The following backends are temporarily made available by `AbstractDifferentiation`

as soon as their corresponding package is loaded (thanks to weak dependencies on Julia ≥ 1.9 and Requires.jl on older Julia versions):

`AbstractDifferentiation.ReverseDiffBackend`

— Type`ReverseDiffBackend`

AD backend that uses reverse mode with ReverseDiff.jl.

To be able to use this backend, you have to load ReverseDiff.

`AbstractDifferentiation.ReverseRuleConfigBackend`

— Type`ReverseRuleConfigBackend`

AD backend that uses reverse mode with any ChainRulesCore.jl-compatible reverse-mode AD package.

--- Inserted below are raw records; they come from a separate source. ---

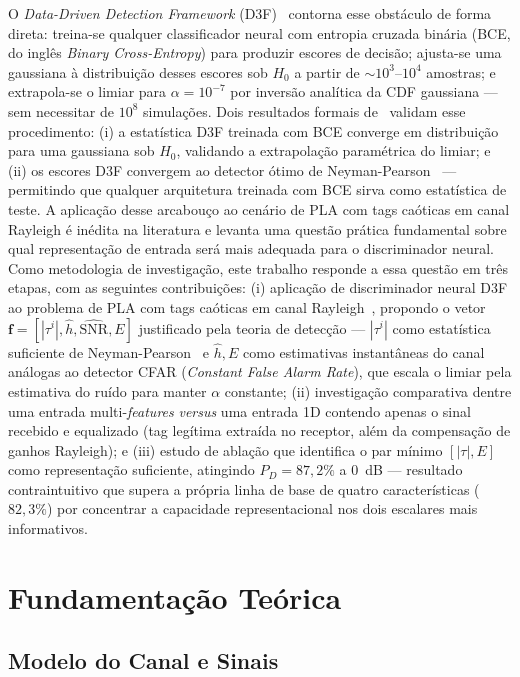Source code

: \documentclass{sbrt}
\begin{document}
O \textit{Data-Driven Detection Framework} (D3F)~\cite{ref_braca} contorna esse obstáculo de forma direta: treina-se qualquer classificador neural com entropia cruzada binária (BCE, do inglês \textit{Binary Cross-Entropy}) para produzir escores de decisão; ajusta-se uma gaussiana à distribuição desses escores sob $H_0$ a partir de $\sim\!10^3$--$10^4$ amostras; e extrapola-se o limiar para $\alpha = 10^{-7}$ por inversão analítica da CDF gaussiana — sem necessitar de $10^8$ simulações. Dois resultados formais de~\cite{ref_braca} validam esse procedimento: (i) a estatística D3F treinada com BCE converge em distribuição para uma gaussiana sob $H_0$, validando a extrapolação paramétrica do limiar; e (ii) os escores D3F convergem ao detector ótimo de Neyman-Pearson~\cite{ref_poor} — permitindo que qualquer arquitetura treinada com BCE sirva como estatística de teste. A aplicação desse arcabouço ao cenário de PLA com tags caóticas em canal Rayleigh é inédita na literatura e levanta uma questão prática fundamental sobre qual representação de entrada será mais adequada para o discriminador neural. Como metodologia de investigação, este trabalho responde a essa questão em três etapas, com as seguintes contribuições: (i) aplicação de discriminador neural D3F ao problema de PLA com tags caóticas em canal Rayleigh~\cite{ref_joao}, propondo o vetor $\mathbf{f} = [|\tau^i|, \hat{h}, \widehat{\text{SNR}}, E]$ justificado pela teoria de detecção — $|\tau^i|$ como estatística suficiente de Neyman-Pearson~\cite{ref_poor} e $\hat{h}, E$ como estimativas instantâneas do canal análogas ao detector CFAR (\textit{Constant False Alarm Rate}), que escala o limiar pela estimativa do ruído para manter $\alpha$ constante; (ii) investigação comparativa dentre uma entrada multi-\textit{features} \textit{versus} uma entrada 1D contendo apenas o sinal recebido e equalizado (tag legítima extraída no receptor, além da compensação de ganhos Rayleigh); e (iii) estudo de ablação que identifica o par mínimo $[|\tau|, E]$ como representação suficiente, atingindo $P_D = 87{,}2\%$ a 0~dB — resultado contraintuitivo que supera a própria linha de base de quatro características ($82{,}3\%$) por concentrar a capacidade representacional nos dois escalares mais informativos.



\section{Fundamentação Teórica}

\subsection{Modelo do Canal e Sinais}
\end{document}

Constructed with a `RuleConfig`

object:

`backend = AD.ReverseRuleConfigBackend(rc)`

On Julia >= 1.9, you have to load ChainRulesCore (possibly implicitly by loading a ChainRules-compatible AD package) to be able to use this backend.

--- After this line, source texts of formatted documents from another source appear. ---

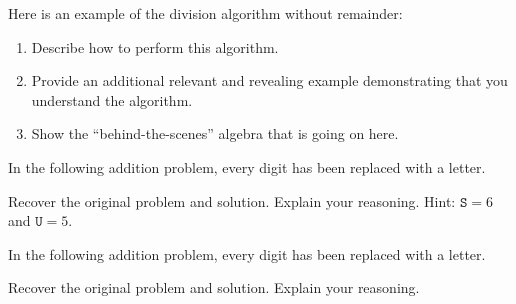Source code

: \documentclass[nooutcomes]{ximera}
\begin{document}
\begin{problem}Here is an example of the division algorithm without remainder:
\begin{image}
\end{image}
\begin{enumerate}
\item Describe how to perform this algorithm.
\item Provide an additional relevant and revealing example
  demonstrating that you understand the algorithm.
\item Show the ``behind-the-scenes'' algebra that is going on here.
\end{enumerate}
\end{problem} 

\begin{problem}In the following addition problem, every digit has been
  replaced with a letter.
\begin{image}
\end{image}
Recover the original problem and solution. Explain your reasoning.
Hint: $\texttt{S}=6$ and $\texttt{U}=5$.
\end{problem} 

\begin{problem}In the following addition problem, every digit has been
  replaced with a letter.
\begin{image}
\end{image}

Recover the original problem and solution. Explain your reasoning.
\end{problem} 
\end{document}
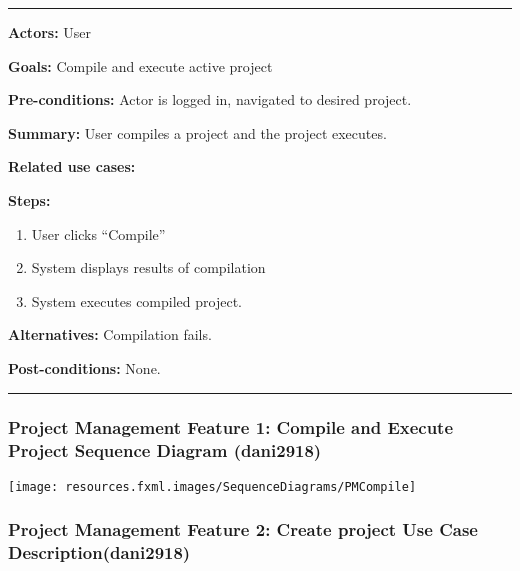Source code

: \documentclass[twoside,letterpaper]{article}
\begin{document}
\bigskip
\vspace{2pt}
\hrule
\vspace{8pt}
 \textbf{Actors:} User \newline
 
\noindent \textbf{Goals:} Compile and execute active project\newline

 \noindent \textbf{Pre-conditions:} Actor is logged in, navigated to desired project.  \newline
 
\noindent \textbf{Summary:} User compiles a project and the project executes.\newline

\noindent \textbf{Related use cases:} \newline

\noindent \textbf{Steps:} \begin{enumerate}
  \item User clicks ``Compile''
  \item System displays results of compilation
  \item System executes compiled project.
 \end{enumerate}
 \noindent \textbf{Alternatives:} Compilation fails. \newline
 
\noindent  \textbf{Post-conditions:} None. \newline
 
\vspace{8pt}
\hrule
\vspace{20pt}
\newpage
\subsubsection[Project Management Feature 1: Sequence Diagram 1: Compile and execute project (dani2918)]{\rmfamily\bfseries\color{black}
	Project Management Feature 1: Compile and Execute Project Sequence Diagram (dani2918) }

\bigskip

\texttt{[image: resources.fxml.images/SequenceDiagrams/PMCompile]}
\label{pm:sd1}

\newpage


\newpage

\subsubsection[Project Management Feature 2: Create project Use Case Description (dani2918)]{\rmfamily\bfseries\color{black}
	Project Management Feature 2: Create project Use Case Description(dani2918)}
\hypertarget{RefHeading22059017292}{}
\label{pm:uc3}
\bigskip
\end{document}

`AbstractDifferentiation.FiniteDifferencesBackend`

— Type`FiniteDifferencesBackend{M}`

AD backend that uses forward mode with FiniteDifferences.jl.

The type parameter `M`

is the type of the method used to perform finite differences.

To be able to use this backend, you have to load FiniteDifferences.

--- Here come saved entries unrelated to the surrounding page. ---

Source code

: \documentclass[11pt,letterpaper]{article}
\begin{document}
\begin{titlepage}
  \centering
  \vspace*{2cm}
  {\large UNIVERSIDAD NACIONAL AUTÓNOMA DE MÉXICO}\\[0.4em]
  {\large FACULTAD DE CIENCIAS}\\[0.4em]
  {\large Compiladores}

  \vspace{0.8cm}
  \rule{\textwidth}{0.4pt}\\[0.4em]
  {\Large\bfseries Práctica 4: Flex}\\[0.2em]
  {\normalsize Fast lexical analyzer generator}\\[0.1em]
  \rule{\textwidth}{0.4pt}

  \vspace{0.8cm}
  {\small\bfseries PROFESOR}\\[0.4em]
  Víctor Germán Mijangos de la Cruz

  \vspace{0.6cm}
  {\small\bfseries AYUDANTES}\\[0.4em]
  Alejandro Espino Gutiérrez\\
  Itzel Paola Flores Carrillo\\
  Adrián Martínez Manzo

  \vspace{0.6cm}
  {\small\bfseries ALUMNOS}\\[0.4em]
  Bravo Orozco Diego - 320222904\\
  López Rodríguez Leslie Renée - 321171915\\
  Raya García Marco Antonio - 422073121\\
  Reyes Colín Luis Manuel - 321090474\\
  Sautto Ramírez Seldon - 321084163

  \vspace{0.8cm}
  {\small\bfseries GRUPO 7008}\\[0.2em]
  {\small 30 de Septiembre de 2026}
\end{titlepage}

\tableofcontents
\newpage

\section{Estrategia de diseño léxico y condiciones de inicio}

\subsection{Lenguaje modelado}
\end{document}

`AbstractDifferentiation.ZygoteBackend`

— Function`ZygoteBackend()`

Create an AD backend that uses reverse mode with Zygote.jl.

It is a special case of `ReverseRuleConfigBackend`

.

To be able to use this backend, you have to load Zygote.

`AbstractDifferentiation.ForwardDiffBackend`

— Type`ForwardDiffBackend{CS}`

AD backend that uses forward mode with ForwardDiff.jl.

The type parameter `CS`

denotes the chunk size of the differentiation algorithm. If it is `Nothing`

, then ForwardiffDiff uses a heuristic to set the chunk size based on the input.

See also: ForwardDiff.jl: Configuring Chunk Size

To be able to use this backend, you have to load ForwardDiff.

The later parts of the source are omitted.